# [WORK ORDER]
Gather all lines in the records below that include the word "hashicorp".

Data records
◆ ◆ ◆ ◆
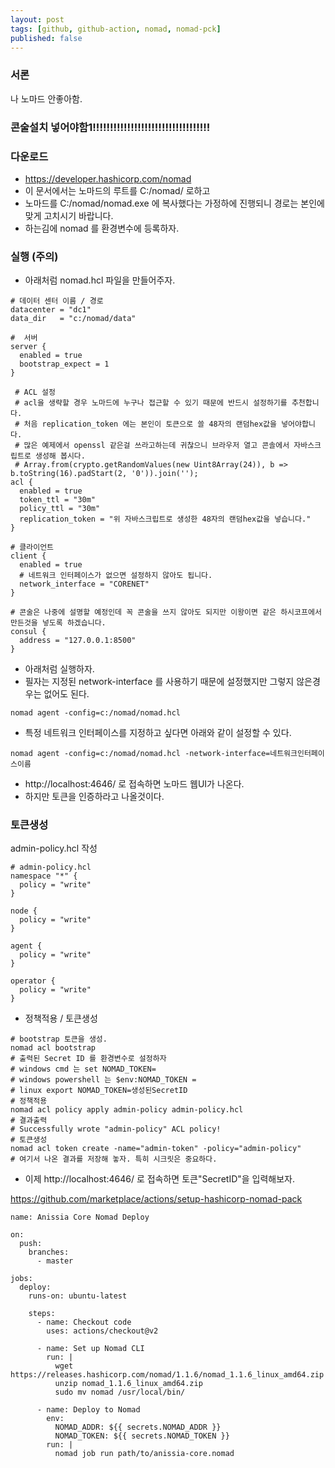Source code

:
 ```yaml
---
layout: post
tags: [github, github-action, nomad, nomad-pck]
published: false
---
```




### 서론
나 노마드 안좋아함.


### 콘술설치 넣어야함1!!!!!!!!!!!!!!!!!!!!!!!!!!!!!!!!!!

### 다운로드
- https://developer.hashicorp.com/nomad
- 이 문서에서는 노마드의 루트를 C:/nomad/ 로하고
- 노마드를 C:/nomad/nomad.exe 에 복사했다는 가정하에 진행되니 경로는 본인에 맞게 고치시기 바랍니다.
- 하는김에 nomad 를 환경변수에 등록하자.

### 실행 (주의)
- 아래처럼 nomad.hcl 파일을 만들어주자.
```
# 데이터 센터 이름 / 경로
datacenter = "dc1"
data_dir   = "c:/nomad/data"

#  서버
server {
  enabled = true
  bootstrap_expect = 1
}

 # ACL 설정
 # acl을 생략할 경우 노마드에 누구나 접근할 수 있기 때문에 반드시 설정하기를 추천합니다.
 # 처음 replication_token 에는 본인이 토큰으로 쓸 48자의 랜덤hex값을 넣어야합니다.
 # 많은 예제에서 openssl 같은걸 쓰라고하는데 귀찮으니 브라우저 열고 콘솔에서 자바스크립트로 생성해 봅시다.
 # Array.from(crypto.getRandomValues(new Uint8Array(24)), b => b.toString(16).padStart(2, '0')).join('');
acl {
  enabled = true
  token_ttl = "30m"
  policy_ttl = "30m"
  replication_token = "위 자바스크립트로 생성한 48자의 랜덤hex값을 넣습니다."
}

# 클라이언트
client {
  enabled = true
  # 네트워크 인터페이스가 없으면 설정하지 않아도 됩니다.
  network_interface = "CORENET"
}

# 콘술은 나중에 설명할 예정인데 꼭 콘술을 쓰지 않아도 되지만 이왕이면 같은 하시코프에서 만든것을 넣도록 하겠습니다.
consul {
  address = "127.0.0.1:8500"
}

```
- 아래처럼 실행하자.
- 필자는 지정된 network-interface 를 사용하기 때문에 설정했지만 그렇지 않은경우는 없어도 된다.
```
nomad agent -config=c:/nomad/nomad.hcl
```
- 특정 네트워크 인터페이스를 지정하고 싶다면 아래와 같이 설정할 수 있다.
```
nomad agent -config=c:/nomad/nomad.hcl -network-interface=네트워크인터페이스이름
```
- http://localhost:4646/ 로 접속하면 노마드 웹UI가 나온다.
- 하지만 토큰을 인증하라고 나올것이다.

### 토큰생성
admin-policy.hcl 작성
```
# admin-policy.hcl
namespace "*" {
  policy = "write"
}

node {
  policy = "write"
}

agent {
  policy = "write"
}

operator {
  policy = "write"
}
```
- 정책적용 / 토큰생성
```
# bootstrap 토큰을 생성.
nomad acl bootstrap
# 출력된 Secret ID 를 환경변수로 설정하자
# windows cmd 는 set NOMAD_TOKEN=
# windows powershell 는 $env:NOMAD_TOKEN =
# linux export NOMAD_TOKEN=생성된SecretID
# 정책적용
nomad acl policy apply admin-policy admin-policy.hcl
# 결과출력
# Successfully wrote "admin-policy" ACL policy!
# 토큰생성
nomad acl token create -name="admin-token" -policy="admin-policy"
# 여기서 나온 결과를 저장해 놓자. 특히 시크릿은 중요하다.
```
- 이제 http://localhost:4646/ 로 접속하면 토큰"SecretID"을 입력해보자.



https://github.com/marketplace/actions/setup-hashicorp-nomad-pack
```
name: Anissia Core Nomad Deploy

on:
  push:
    branches:
      - master

jobs:
  deploy:
    runs-on: ubuntu-latest

    steps:
      - name: Checkout code
        uses: actions/checkout@v2

      - name: Set up Nomad CLI
        run: |
          wget https://releases.hashicorp.com/nomad/1.1.6/nomad_1.1.6_linux_amd64.zip
          unzip nomad_1.1.6_linux_amd64.zip
          sudo mv nomad /usr/local/bin/

      - name: Deploy to Nomad
        env:
          NOMAD_ADDR: ${{ secrets.NOMAD_ADDR }}
          NOMAD_TOKEN: ${{ secrets.NOMAD_TOKEN }}
        run: |
          nomad job run path/to/anissia-core.nomad

```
◆ ◆ ◆ ◆
# [WRITTEN SOLUTION]
- https://developer.hashicorp.com/nomad
https://github.com/marketplace/actions/setup-hashicorp-nomad-pack
          wget https://releases.hashicorp.com/nomad/1.1.6/nomad_1.1.6_linux_amd64.zip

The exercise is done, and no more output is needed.